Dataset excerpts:

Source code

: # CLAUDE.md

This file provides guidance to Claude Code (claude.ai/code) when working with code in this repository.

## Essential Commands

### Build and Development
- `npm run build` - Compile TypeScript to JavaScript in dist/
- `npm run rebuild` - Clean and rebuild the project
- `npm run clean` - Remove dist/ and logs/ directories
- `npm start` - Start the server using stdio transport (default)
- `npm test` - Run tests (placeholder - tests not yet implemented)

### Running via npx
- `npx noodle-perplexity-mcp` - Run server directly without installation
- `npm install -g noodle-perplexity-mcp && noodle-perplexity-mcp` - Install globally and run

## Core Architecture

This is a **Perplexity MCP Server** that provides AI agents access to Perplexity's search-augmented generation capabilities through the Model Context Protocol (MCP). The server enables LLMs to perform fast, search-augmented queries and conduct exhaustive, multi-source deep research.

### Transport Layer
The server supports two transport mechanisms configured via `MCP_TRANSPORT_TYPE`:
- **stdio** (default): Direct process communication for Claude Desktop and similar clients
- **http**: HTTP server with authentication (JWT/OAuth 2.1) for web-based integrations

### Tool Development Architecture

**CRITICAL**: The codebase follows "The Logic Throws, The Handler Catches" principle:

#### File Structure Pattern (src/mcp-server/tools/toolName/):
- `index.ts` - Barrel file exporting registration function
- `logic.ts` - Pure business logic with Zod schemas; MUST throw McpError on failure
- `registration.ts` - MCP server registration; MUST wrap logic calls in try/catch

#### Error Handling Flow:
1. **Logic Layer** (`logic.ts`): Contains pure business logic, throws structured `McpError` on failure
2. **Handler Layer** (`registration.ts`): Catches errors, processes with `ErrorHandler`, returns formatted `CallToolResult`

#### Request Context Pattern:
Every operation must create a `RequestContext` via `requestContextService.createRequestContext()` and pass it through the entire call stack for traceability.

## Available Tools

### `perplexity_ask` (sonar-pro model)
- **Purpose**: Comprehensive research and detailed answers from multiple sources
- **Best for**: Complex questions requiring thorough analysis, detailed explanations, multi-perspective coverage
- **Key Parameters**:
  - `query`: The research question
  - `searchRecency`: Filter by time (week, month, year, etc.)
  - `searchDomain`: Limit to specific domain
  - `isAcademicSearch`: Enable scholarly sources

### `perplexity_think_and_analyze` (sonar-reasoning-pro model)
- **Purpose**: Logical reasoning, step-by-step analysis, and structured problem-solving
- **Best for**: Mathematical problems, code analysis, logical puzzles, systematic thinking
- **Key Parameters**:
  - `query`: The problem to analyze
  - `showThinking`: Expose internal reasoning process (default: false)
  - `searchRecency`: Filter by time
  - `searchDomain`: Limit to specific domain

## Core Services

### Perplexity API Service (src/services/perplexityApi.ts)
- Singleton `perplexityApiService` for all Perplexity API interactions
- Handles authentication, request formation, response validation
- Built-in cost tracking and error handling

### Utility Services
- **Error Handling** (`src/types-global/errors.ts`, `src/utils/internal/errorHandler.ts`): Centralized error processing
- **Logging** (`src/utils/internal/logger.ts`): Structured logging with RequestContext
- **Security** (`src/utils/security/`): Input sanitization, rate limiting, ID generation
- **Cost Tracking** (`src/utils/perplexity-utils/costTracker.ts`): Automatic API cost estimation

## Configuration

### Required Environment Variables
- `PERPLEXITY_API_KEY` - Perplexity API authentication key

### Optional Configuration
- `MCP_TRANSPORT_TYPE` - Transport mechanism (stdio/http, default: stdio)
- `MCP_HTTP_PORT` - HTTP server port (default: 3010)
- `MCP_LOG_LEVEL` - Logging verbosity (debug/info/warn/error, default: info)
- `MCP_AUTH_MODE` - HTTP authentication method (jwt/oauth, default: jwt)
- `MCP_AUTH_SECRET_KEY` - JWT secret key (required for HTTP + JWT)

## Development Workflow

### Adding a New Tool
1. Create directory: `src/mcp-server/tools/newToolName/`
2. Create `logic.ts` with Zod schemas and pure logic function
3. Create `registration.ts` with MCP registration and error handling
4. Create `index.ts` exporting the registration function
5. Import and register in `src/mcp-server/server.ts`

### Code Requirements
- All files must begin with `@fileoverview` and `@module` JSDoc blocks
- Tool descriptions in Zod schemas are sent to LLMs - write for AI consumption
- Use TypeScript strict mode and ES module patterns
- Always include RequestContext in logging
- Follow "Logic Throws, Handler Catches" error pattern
--
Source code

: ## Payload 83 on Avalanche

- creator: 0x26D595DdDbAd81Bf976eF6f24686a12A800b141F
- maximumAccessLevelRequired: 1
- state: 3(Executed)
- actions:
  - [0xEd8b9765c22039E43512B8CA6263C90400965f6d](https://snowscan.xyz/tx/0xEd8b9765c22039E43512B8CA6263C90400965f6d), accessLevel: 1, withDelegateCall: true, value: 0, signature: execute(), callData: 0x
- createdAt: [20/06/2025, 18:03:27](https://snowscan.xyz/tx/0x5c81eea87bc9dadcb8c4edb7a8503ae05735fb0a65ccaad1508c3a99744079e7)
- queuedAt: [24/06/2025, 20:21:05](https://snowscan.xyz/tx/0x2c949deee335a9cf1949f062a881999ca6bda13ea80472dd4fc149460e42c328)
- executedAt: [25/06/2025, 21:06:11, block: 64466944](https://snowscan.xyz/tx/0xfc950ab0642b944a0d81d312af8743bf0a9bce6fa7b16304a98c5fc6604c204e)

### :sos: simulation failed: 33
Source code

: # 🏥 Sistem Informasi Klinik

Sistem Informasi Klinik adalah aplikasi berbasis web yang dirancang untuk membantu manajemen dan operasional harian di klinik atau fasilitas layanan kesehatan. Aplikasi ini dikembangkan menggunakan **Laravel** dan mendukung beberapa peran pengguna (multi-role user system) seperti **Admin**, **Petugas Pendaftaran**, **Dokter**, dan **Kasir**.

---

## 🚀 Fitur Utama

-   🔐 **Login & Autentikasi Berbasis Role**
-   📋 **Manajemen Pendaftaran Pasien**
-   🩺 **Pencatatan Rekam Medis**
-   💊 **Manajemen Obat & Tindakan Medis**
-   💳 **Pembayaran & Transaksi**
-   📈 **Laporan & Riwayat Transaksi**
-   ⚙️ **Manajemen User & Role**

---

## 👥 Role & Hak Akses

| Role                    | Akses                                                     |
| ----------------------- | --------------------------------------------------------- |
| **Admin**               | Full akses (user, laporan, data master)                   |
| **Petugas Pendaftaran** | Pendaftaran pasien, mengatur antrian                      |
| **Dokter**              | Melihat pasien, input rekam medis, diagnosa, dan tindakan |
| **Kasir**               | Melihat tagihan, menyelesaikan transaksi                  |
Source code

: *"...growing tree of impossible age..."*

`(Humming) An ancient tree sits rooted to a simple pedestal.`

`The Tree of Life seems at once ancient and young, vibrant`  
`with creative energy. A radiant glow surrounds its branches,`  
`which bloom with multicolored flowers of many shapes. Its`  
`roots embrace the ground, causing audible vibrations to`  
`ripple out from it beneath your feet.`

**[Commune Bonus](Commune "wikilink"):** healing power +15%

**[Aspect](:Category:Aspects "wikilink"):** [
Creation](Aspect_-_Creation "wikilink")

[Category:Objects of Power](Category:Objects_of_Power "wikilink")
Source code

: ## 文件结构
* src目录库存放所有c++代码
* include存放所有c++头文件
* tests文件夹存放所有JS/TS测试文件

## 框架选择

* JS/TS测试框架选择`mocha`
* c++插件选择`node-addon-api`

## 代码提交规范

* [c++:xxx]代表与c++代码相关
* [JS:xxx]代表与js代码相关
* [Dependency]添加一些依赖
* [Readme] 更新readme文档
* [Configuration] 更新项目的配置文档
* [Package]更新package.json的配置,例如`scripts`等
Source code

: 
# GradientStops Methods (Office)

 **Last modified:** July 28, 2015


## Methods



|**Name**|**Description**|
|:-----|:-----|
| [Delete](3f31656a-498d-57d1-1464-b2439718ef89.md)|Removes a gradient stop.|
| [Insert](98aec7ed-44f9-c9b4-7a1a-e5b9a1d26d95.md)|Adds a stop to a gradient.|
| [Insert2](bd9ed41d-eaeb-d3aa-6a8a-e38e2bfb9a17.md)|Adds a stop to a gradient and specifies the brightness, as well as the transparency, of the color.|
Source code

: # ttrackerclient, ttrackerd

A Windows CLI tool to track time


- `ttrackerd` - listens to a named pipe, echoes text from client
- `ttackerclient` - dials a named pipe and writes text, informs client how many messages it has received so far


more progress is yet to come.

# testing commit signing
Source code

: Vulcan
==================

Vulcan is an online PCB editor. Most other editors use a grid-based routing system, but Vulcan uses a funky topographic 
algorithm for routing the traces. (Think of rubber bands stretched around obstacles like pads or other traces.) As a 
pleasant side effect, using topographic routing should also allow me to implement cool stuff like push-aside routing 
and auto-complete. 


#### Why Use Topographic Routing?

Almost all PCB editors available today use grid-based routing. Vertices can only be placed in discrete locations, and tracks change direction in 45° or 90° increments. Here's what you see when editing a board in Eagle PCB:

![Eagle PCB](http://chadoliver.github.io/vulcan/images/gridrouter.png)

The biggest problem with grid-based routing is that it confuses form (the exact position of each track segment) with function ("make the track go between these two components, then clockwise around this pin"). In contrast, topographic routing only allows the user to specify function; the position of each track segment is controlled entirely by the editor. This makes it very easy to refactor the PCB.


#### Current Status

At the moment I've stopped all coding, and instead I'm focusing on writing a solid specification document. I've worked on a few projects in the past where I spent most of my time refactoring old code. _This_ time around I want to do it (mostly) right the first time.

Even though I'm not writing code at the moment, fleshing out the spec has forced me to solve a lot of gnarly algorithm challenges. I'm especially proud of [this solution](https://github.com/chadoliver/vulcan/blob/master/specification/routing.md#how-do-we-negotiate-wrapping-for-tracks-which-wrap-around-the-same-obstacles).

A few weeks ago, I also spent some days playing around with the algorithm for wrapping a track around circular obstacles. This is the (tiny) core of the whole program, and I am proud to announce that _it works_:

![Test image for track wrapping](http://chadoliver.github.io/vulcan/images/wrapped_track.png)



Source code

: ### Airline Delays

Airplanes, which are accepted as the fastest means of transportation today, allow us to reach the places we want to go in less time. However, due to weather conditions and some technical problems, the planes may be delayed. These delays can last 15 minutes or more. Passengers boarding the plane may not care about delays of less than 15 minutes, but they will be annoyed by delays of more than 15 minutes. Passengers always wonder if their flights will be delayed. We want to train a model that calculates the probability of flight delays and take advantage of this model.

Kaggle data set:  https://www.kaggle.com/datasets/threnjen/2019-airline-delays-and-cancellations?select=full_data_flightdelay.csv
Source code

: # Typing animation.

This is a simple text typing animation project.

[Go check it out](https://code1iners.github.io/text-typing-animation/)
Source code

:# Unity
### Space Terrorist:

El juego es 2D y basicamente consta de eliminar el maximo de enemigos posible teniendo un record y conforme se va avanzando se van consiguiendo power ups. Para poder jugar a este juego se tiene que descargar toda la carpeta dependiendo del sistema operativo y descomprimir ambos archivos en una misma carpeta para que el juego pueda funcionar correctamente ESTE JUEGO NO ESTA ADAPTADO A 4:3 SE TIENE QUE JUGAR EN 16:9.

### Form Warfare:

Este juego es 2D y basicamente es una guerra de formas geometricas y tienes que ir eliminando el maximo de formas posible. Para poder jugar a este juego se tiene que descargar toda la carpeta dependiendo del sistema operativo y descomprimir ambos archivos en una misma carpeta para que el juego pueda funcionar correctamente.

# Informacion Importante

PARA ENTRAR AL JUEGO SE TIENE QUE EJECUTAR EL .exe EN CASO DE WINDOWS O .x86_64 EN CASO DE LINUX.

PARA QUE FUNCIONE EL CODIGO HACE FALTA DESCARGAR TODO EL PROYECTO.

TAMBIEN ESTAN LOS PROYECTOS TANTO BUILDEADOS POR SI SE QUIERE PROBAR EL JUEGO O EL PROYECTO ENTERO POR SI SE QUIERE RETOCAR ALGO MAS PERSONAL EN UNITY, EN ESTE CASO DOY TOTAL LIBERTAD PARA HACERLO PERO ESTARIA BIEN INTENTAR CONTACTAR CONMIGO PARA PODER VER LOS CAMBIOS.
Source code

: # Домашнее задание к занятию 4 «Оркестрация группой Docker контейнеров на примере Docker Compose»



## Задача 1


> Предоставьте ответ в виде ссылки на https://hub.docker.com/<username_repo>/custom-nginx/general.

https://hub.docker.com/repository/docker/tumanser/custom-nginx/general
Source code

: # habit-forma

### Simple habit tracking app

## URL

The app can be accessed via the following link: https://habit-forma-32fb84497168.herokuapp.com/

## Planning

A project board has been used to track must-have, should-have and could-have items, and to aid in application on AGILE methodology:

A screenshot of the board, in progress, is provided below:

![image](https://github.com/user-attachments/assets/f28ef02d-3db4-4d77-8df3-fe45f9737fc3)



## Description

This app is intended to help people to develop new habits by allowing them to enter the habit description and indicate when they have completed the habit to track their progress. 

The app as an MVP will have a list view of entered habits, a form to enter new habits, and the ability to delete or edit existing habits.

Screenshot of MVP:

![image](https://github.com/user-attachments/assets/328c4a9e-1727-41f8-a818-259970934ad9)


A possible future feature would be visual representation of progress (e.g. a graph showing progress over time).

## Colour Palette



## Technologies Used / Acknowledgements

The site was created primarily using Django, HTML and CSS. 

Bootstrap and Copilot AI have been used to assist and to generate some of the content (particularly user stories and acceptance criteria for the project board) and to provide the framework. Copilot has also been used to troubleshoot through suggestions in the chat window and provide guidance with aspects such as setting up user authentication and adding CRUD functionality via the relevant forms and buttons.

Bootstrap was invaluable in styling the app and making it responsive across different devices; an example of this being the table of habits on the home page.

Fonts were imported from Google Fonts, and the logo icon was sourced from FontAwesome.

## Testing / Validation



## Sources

* What to produce *
Scan the entries above. Copy each line that has the string "should".

* Response area *
pleasant side effect, using topographic routing should also allow me to implement cool stuff like push-aside routing 
A project board has been used to track must-have, should-have and could-have items, and to aid in application on AGILE methodology:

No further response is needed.